После смерти Хэннея профессор Стори-Мэскелин разобрал бумаги и коллекции своего друга и  перенес дюжину камней в Британский музей для хранения. Профессор поместил их в застекленную витрину, на темный бархат и снабдил строгой этикеткой: «Искусственные алмазы Хэннея».

Загадка дюжины камней переселилась под тихие своды Британского музея.

Камни проспали на своей бархатной подушке более 60 лет. В 1943 году английские ученые Баннистер и Лонсдейл заинтересовались таинственной историей кристаллов, и решили выяснить, что же они собой представляют. В распоряжении ученых имелось для проверки бесспорное и верное средство — рентгеновские лучи. Напомним, что алмаз, будучи подвергнут воздействию лучей Рентгена, дает рентгенограммы с узорами, свойственными только этому драгоценному камню.

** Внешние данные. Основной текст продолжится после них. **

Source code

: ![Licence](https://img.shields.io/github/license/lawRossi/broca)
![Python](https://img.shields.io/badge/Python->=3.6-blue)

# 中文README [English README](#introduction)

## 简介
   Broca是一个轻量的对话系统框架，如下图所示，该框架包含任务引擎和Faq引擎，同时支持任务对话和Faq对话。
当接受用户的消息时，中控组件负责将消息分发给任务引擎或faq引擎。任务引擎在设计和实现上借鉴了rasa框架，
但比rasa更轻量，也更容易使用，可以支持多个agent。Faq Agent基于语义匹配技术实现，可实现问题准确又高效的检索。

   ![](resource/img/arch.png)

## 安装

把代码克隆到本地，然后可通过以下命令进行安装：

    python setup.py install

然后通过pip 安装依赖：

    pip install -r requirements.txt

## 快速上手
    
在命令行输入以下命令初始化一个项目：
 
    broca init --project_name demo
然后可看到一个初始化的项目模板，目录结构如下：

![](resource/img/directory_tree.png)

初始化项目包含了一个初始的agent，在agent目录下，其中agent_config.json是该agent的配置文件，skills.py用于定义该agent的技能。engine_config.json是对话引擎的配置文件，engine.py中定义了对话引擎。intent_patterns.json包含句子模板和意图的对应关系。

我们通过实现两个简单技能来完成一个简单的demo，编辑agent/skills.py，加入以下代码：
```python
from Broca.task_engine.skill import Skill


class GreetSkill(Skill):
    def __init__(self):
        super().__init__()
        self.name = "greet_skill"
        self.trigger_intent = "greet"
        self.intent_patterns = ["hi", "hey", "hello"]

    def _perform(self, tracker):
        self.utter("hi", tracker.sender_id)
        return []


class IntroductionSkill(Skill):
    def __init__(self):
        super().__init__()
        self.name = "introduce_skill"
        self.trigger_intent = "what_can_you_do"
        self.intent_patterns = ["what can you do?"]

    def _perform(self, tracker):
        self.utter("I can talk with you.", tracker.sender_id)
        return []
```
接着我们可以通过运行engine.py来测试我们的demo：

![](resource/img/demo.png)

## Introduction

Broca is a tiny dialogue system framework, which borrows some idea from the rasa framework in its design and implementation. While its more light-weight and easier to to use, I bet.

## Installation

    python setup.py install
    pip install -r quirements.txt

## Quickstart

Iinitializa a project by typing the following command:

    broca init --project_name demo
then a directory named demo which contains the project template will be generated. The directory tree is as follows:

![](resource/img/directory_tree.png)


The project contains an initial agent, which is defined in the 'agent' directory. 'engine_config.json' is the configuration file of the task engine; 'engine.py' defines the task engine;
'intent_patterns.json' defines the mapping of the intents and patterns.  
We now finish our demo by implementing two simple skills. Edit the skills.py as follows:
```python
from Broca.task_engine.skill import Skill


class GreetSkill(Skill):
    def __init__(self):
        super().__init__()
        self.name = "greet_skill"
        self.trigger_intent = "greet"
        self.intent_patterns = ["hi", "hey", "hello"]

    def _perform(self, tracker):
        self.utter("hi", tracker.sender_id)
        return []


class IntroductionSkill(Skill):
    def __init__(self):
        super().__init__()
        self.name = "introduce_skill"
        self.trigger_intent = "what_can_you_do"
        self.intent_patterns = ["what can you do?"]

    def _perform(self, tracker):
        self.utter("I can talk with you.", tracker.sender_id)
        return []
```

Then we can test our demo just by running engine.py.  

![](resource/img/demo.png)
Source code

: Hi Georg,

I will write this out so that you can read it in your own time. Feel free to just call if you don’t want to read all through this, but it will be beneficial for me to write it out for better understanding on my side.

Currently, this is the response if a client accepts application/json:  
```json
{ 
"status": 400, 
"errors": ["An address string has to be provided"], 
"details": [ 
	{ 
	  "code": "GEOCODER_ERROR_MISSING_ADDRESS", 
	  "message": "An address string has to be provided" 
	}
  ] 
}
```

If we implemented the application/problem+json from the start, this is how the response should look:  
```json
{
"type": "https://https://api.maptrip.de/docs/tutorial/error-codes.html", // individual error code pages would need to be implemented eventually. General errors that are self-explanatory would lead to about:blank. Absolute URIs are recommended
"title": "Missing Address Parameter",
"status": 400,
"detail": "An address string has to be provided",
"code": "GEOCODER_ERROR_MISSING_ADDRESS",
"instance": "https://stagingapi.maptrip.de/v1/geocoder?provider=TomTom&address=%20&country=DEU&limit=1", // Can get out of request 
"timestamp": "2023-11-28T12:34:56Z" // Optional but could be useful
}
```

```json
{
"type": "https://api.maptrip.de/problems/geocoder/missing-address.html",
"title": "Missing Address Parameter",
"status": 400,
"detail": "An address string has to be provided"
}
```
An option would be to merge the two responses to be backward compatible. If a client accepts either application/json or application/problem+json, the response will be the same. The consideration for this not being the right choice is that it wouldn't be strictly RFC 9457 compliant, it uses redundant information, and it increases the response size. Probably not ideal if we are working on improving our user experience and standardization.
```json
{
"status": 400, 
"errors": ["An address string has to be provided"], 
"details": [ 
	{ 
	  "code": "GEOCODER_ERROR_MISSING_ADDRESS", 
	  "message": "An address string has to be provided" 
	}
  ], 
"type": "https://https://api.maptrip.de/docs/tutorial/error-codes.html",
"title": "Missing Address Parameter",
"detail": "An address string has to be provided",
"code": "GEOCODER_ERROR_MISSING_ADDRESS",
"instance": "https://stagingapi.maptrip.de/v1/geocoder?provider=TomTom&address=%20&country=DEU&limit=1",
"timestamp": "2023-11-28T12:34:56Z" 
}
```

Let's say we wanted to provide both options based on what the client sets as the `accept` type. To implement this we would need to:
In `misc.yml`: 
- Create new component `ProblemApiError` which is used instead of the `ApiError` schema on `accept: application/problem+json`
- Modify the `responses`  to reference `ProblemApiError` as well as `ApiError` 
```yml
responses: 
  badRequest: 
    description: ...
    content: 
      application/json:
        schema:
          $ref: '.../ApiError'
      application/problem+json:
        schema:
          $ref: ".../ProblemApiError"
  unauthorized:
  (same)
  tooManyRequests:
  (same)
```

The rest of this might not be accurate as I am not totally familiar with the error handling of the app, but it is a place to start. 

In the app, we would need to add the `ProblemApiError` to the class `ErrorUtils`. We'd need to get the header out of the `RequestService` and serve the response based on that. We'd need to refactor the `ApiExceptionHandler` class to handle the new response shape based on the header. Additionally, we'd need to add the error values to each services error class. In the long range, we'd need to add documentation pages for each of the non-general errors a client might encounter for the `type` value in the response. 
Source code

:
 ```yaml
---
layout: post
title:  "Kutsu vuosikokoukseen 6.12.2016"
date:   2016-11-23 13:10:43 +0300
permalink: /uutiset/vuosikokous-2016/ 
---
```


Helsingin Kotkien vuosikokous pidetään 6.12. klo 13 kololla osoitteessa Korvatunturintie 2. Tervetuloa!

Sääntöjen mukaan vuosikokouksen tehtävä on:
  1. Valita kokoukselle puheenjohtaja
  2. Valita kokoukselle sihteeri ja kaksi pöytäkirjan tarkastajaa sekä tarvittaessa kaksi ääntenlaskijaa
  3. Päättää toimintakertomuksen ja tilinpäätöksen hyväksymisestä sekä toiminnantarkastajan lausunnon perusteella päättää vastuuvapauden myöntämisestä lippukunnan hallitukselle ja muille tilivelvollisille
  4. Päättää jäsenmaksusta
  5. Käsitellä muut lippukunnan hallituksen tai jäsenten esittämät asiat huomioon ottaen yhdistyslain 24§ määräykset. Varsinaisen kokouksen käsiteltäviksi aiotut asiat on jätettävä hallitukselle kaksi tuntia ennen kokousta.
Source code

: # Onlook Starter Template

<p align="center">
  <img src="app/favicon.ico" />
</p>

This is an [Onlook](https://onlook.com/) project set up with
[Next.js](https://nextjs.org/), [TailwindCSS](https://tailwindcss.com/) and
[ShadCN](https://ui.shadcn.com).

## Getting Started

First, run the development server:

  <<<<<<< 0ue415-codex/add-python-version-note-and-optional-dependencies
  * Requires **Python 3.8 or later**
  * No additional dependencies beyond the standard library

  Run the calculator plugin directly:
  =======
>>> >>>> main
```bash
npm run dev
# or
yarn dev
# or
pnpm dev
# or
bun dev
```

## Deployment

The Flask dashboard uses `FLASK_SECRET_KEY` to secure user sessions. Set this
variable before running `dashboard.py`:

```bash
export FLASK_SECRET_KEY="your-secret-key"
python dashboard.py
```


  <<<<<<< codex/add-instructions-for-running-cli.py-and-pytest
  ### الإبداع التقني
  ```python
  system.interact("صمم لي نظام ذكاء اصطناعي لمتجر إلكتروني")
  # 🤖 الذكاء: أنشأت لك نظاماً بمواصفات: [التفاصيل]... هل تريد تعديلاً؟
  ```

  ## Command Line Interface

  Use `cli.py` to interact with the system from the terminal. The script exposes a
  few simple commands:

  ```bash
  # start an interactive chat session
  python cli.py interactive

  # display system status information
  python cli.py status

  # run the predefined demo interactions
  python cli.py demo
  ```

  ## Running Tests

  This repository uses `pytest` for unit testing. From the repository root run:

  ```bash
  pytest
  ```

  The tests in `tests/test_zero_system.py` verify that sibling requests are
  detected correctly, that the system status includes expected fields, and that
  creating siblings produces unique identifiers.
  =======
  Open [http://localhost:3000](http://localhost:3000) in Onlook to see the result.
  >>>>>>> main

Один за другим брали Баннистер и Лонсдейл из музейной витрины хэннеевские камушки и изучали их с помощью рентгенограмм. Одиннадцать камней были без всякого сомнения настоящими алмазами. И только один оказался стекляшкой.

Сообщение ученых о результате проверки вызвало настоящую сенсацию. Шутка ли сказать, искусственные алмазы! Мало того, если Хэнней с его несовершенным лабораторным оборудованием сумел семьдесят лет назад получить почти дюжину синтетических алмазов, то почему бы не попытаться сделать то же самое теперь, в первоклассно оснащенной лаборатории?
Баннистер и Лонсдейл заболели форменной «алмазной горячкой». Они начали ставить опыт за опытом. Нет, ученые не пожелали воспользоваться современными лабораторными условиями. Опыты должны происходить только так, как у Хзннея, по его рецептуре (благо ученый оставил самые подробные описания). В противном случае они сулят лишь неудачу.

Баннистер и Лонсдейл засели за изучение бумаг покойного глазговского минералога. И вот приготовлены точно такие же трубы из сварочного железа. Трубы заполнены на три четверти объема парафином, костяным маслом и металлическим литием. Кузнец заварил концы труб. Воссоздана старинная отражательная печь. Температура в ней поддерживается с точностью до градуса. . . Никаких отступлений от описаний Хэннея!

Но несмотря на все старания, Баннистер и Лонсдейл алмазов не получили. Бесполезные опыты были прекращены. Камни Хэннея снова уложены спать на свои бархатные подушки. И вместе с ними спит глубоким сном так и не раскрытая до сих пор тайна дюжины крохотных камней, снабженных строгой музейной этикеткой: «Искусственные алмазы Хэннея».